As I sit in silence with the Christmas tree lights lit, I wonder what my children will take with them of this place. Will they remember the climbing wall in their bedroom and the light saber battles across the kitchen? Will they remember the creaking wood floor and the circles they ran between rooms? The little geographies of their days. Will they remember piling on couches to read together and gathering around the table and sharing their stories? Or will it all be a blur? A pile of feelings about a place, but without the specifics. Will they enwrap themselves in their inevitable hurts and failures, carrying them close to them, or will they lay them at my feet one day as they consider how I've messed up? And will I have the grace to say, "Tell me more"? Will home ultimately be healing?
We have such meandering paths to home -- circuitous routes where we leave, resist, long for, and perhaps return home. I think we all long to enact those hero journeys where we re-emerge at the end, victorious yet chastened and changed. The hero of our own story. But it's a rather simple plot line.
The problem with coming home is that through the process of leaving and returning, you can never really return, never get back to a moment of unconditional acceptance, without feeling the lurking presence of anxiety or shame. Those two things that tell us, perhaps more than any other, that we're grown up. We can't return to a state of blessed self-forgetfulness, to unadorned childhood. But we continue to itch for home.
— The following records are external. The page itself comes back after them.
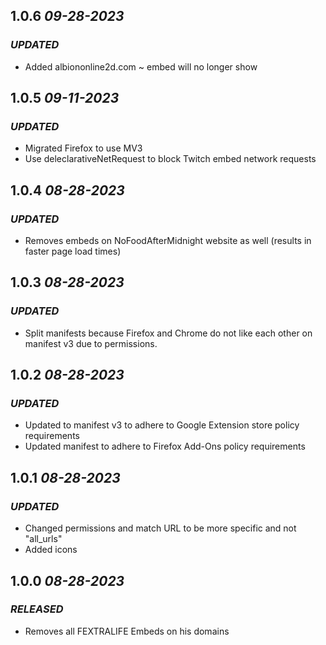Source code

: ## **1.0.6** *09-28-2023*

### *UPDATED*

- Added albiononline2d.com ~ embed will no longer show

## **1.0.5** *09-11-2023*

### *UPDATED*

- Migrated Firefox to use MV3
- Use deleclarativeNetRequest to block Twitch embed network requests

## **1.0.4** *08-28-2023*

### *UPDATED*

- Removes embeds on NoFoodAfterMidnight website as well (results in faster page load times)

## **1.0.3** *08-28-2023*

### *UPDATED*

- Split manifests because Firefox and Chrome do not like each other on manifest v3 due to permissions.

## **1.0.2** *08-28-2023*

### *UPDATED*

- Updated to manifest v3 to adhere to Google Extension store policy requirements
- Updated manifest to adhere to Firefox Add-Ons policy requirements

## **1.0.1** *08-28-2023*

### *UPDATED*

- Changed permissions and match URL to be more specific and not "all_urls"
- Added icons

## **1.0.0** *08-28-2023*

### *RELEASED*

- Removes all FEXTRALIFE Embeds on his domains
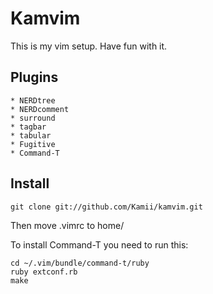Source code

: # Kamvim 

This is my vim setup. Have fun with it. 

## Plugins
	* NERDtree
	* NERDcomment
	* surround
	* tagbar
	* tabular
	* Fugitive
	* Command-T

## Install
    git clone git://github.com/Kamii/kamvim.git
Then move .vimrc to home/<user>

To install Command-T you need to run this:

    cd ~/.vim/bundle/command-t/ruby
    ruby extconf.rb
    make








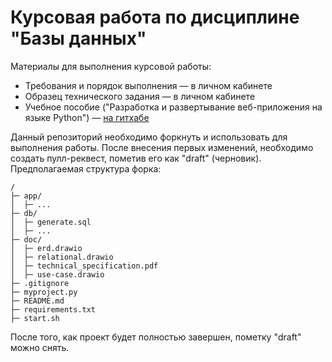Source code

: # Курсовая работа по дисциплине "Базы данных"

Материалы для выполнения курсовой работы:

* Требования и порядок выполнения &mdash; в личном кабинете
* Образец технического задания &mdash; в личном кабинете
* Учебное пособие ("Разработка и развертывание веб-приложения на языке Python") &mdash; [на гитхабе](https://github.com/db-course/course-project-manual/blob/master/index.rst)

Данный репозиторий необходимо форкнуть и использовать для выполнения работы. После внесения первых изменений, необходимо создать пулл-реквест, пометив его как "draft" (черновик). Предполагаемая структура форка:

    /
    ├─ app/
    │  ├─ ...
    ├─ db/
    │  ├─ generate.sql
    │  ├─ ...    
    ├─ doc/
    │  ├─ erd.drawio
    │  ├─ relational.drawio
    │  ├─ technical_specification.pdf
    │  ├─ use-case.drawio
    ├─ .gitignore
    ├─ myproject.py
    ├─ README.md
    ├─ requirements.txt
    ├─ start.sh

После того, как проект будет полностью завершен, пометку "draft" можно снять.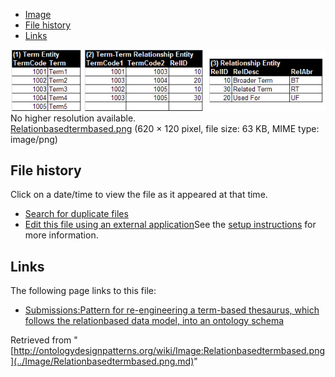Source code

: * [Image](../Image/Relationbasedtermbased.png.md#file)
* [File history](../Image/Relationbasedtermbased.png.md#filehistory)
* [Links](../Image/Relationbasedtermbased.png.md#filelinks)

[![Image:Relationbasedtermbased.png](../images/c/c7/Relationbasedtermbased.png)](../images/c/c7/Relationbasedtermbased.png)  
No higher resolution available.  
[Relationbasedtermbased.png](../images/c/c7/Relationbasedtermbased.png)‎ (620 × 120 pixel, file size: 63 KB, MIME type: image/png)

## File history

Click on a date/time to view the file as it appeared at that time.



  
* [Search for duplicate files](http://ontologydesignpatterns.org/wiki/Special:FileDuplicateSearch/Relationbasedtermbased.png "Special:FileDuplicateSearch/Relationbasedtermbased.png")
* [Edit this file using an external application](http://ontologydesignpatterns.org/wiki/index.php?title=Image:Relationbasedtermbased.png&action=edit&externaledit=true&mode=file "Image:Relationbasedtermbased.png")See the [setup instructions](http://www.mediawiki.org/wiki/Manual:External_editors "http://www.mediawiki.org/wiki/Manual:External_editors") for more information.

## Links



The following page links to this file:


* [Submissions:Pattern for re-engineering a term-based thesaurus, which follows the relationbased data model, into an ontology schema](../Submissions/Pattern_for_re-engineering_a_term-based_thesaurus,_which_follows_the_relationbased_data_model,_into_an_ontology_schema.md "Submissions:Pattern for re-engineering a term-based thesaurus, which follows the relationbased data model, into an ontology schema")


Retrieved from "[http://ontologydesignpatterns.org/wiki/Image:Relationbasedtermbased.png](../Image/Relationbasedtermbased.png.md)"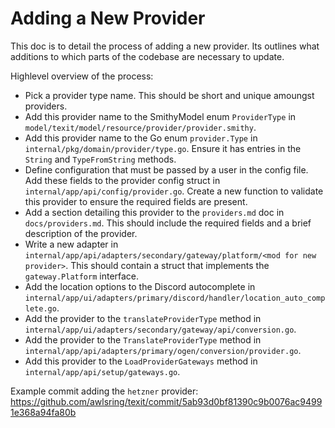 # Adding a New Provider

This doc is to detail the process of adding a new provider. Its outlines what additions to which parts of the codebase are necessary to update.

Highlevel overview of the process:

- Pick a provider type name. This should be short and unique amoungst providers.
- Add this provider name to the SmithyModel enum `ProviderType` in `model/texit/model/resource/provider/provider.smithy`.
- Add this provider name to the Go enum `provider.Type` in `internal/pkg/domain/provider/type.go`. Ensure it has entries in the `String` and `TypeFromString` methods.
- Define configuration that must be passed by a user in the config file. Add these fields to the provider config struct in `internal/app/api/config/provider.go`. Create a new function to validate this provider to ensure the required fields are present.
- Add a section detailing this provider to the `providers.md` doc in `docs/providers.md`. This should include the required fields and a brief description of the provider.
- Write a new adapter in `internal/app/api/adapters/secondary/gateway/platform/<mod for new provider>`. This should contain a struct that implements the `gateway.Platform` interface.
- Add the location options to the Discord autocomplete in `internal/app/ui/adapters/primary/discord/handler/location_auto_complete.go`.
- Add the provider to the `translateProviderType` method in `internal/app/ui/adapters/secondary/gateway/api/conversion.go`.
- Add the provider to the `TranslateProviderType` method in `internal/app/api/adapters/primary/ogen/conversion/provider.go`.
- Add this provider to the `LoadProviderGateways` method in `internal/app/api/setup/gateways.go`.

Example commit adding the `hetzner` provider: https://github.com/awlsring/texit/commit/5ab93d0bf81390c9b0076ac94991e368a94fa80b
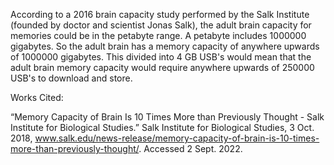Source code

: According to a 2016 brain capacity study performed by the Salk Institute (founded by doctor and scientist Jonas Salk), the adult brain capacity for memories could be in the petabyte range. A petabyte includes 1000000 gigabytes. So the adult brain has a memory capacity of anywhere upwards of 1000000 gigabytes. This divided into 4 GB USB's would mean that the adult brain memory capacity would require anywhere upwards of 250000 USB's to download and store. 

Works Cited:

“Memory Capacity of Brain Is 10 Times More than Previously Thought - Salk Institute for Biological Studies.” Salk Institute for Biological Studies, 3 Oct. 
  2018, www.salk.edu/news-release/memory-capacity-of-brain-is-10-times-more-than-previously-thought/. Accessed 2 Sept. 2022.

‌
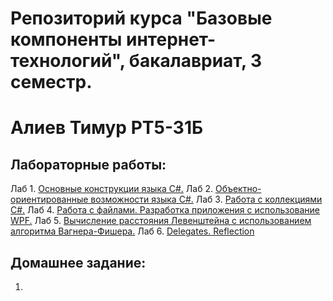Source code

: # Репозиторий курса "Базовые компоненты интернет-технологий", бакалавриат, 3 семестр.

# Алиев Тимур РТ5-31Б

## Лабораторные работы:
Лаб 1. [Основные конструкции языка C#.](https://github.com/Generat17/BCIT_BMSTU/tree/main/lab1)
Лаб 2. [Объектно-ориентированные возможности языка C#.](https://github.com/Generat17/BCIT_BMSTU/tree/main/lab2)
Лаб 3. [Работа с коллекциями C#.](https://github.com/Generat17/BCIT_BMSTU/tree/main/lab3)
Лаб 4. [Работа с файлами. Разработка приложения с использование WPF.](https://github.com/Generat17/BCIT_BMSTU/tree/main/lab4)
Лаб 5. [Вычисление расстояния Левенштейна с использованием алгоритма Вагнера-Фишера.](https://github.com/Generat17/BCIT_BMSTU/tree/main/lab5)
Лаб 6. [Delegates. Reflection](https://github.com/Generat17/BCIT_BMSTU/tree/main/lab6)

## Домашнее задание:
1. []()
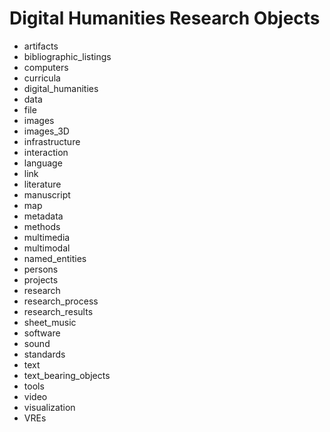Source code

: Digital Humanities Research Objects
===================================

* artifacts
* bibliographic_listings
* computers
* curricula
* digital_humanities
* data
* file
* images
* images_3D
* infrastructure
* interaction
* language
* link
* literature
* manuscript
* map
* metadata
* methods
* multimedia
* multimodal
* named_entities
* persons
* projects
* research
* research_process
* research_results
* sheet_music
* software
* sound
* standards
* text
* text_bearing_objects
* tools
* video
* visualization
* VREs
We fill up our the loss that invariably comes with knowing with socially sanctioned forms of distance -- with busyness and our phones and food and sex and soccer schedules. Because it doesn't ask anything of us, distance feels safe and home feels like a fairy tale. A good story, even delightful perhaps, but not true.
Yet, we keep circling, trying to land, trying to come home. We push and pull between wanting home and being fearful of what it might ask of us. There is though, a deep-seating longing to be a part of internal and external spaces that say, "No matter what, you're okay, I love you." Home perhaps is more than just a space or place, though it is anchored firmly in our tactile experience. A blanket, the smell of baking bread, the touch of a friend, the kiss of a spouse, the hot mug of tea shared weekly. Home, ultimately, is about belonging. It's about vulnerability without shame.
And I think we wonder, in this day and age, if there's any space or anyone that will embrace our shame and give us a hug anyway
. So we test out the waters, we travel, we move on from people and places because we long for transformation. And transformation is always just beyond our reach, always "out there." So we think if we just moved, or tried something new, or read more about it, then, then we'd...what? Be safe? Be loved? Be important? Be successful? Be free?
But home, it sneaks up on you. A place, you realize, suddenly becomes dear to you, or has been dear to you without you realizing it. And almost in the realization, its preciousness is gone. It's tinged with melancholy as it is thought about and analyzed or quite consciously created. I suppose this is part of what it means to grow up, to age; we reach back to a "golden age" that never existed or we place our hopes on future adventures, never experiencing the moment in front of us. Home is always "out there."
We're all longing for home. We're all longing for safety. We're all longing to come home to a place where we are cared for and held dear. And we're longing to not have to hide in order to be embraced, but to lay down our burdens, to own up to our shame and fear. And to take a deep breath and to be welcomed in.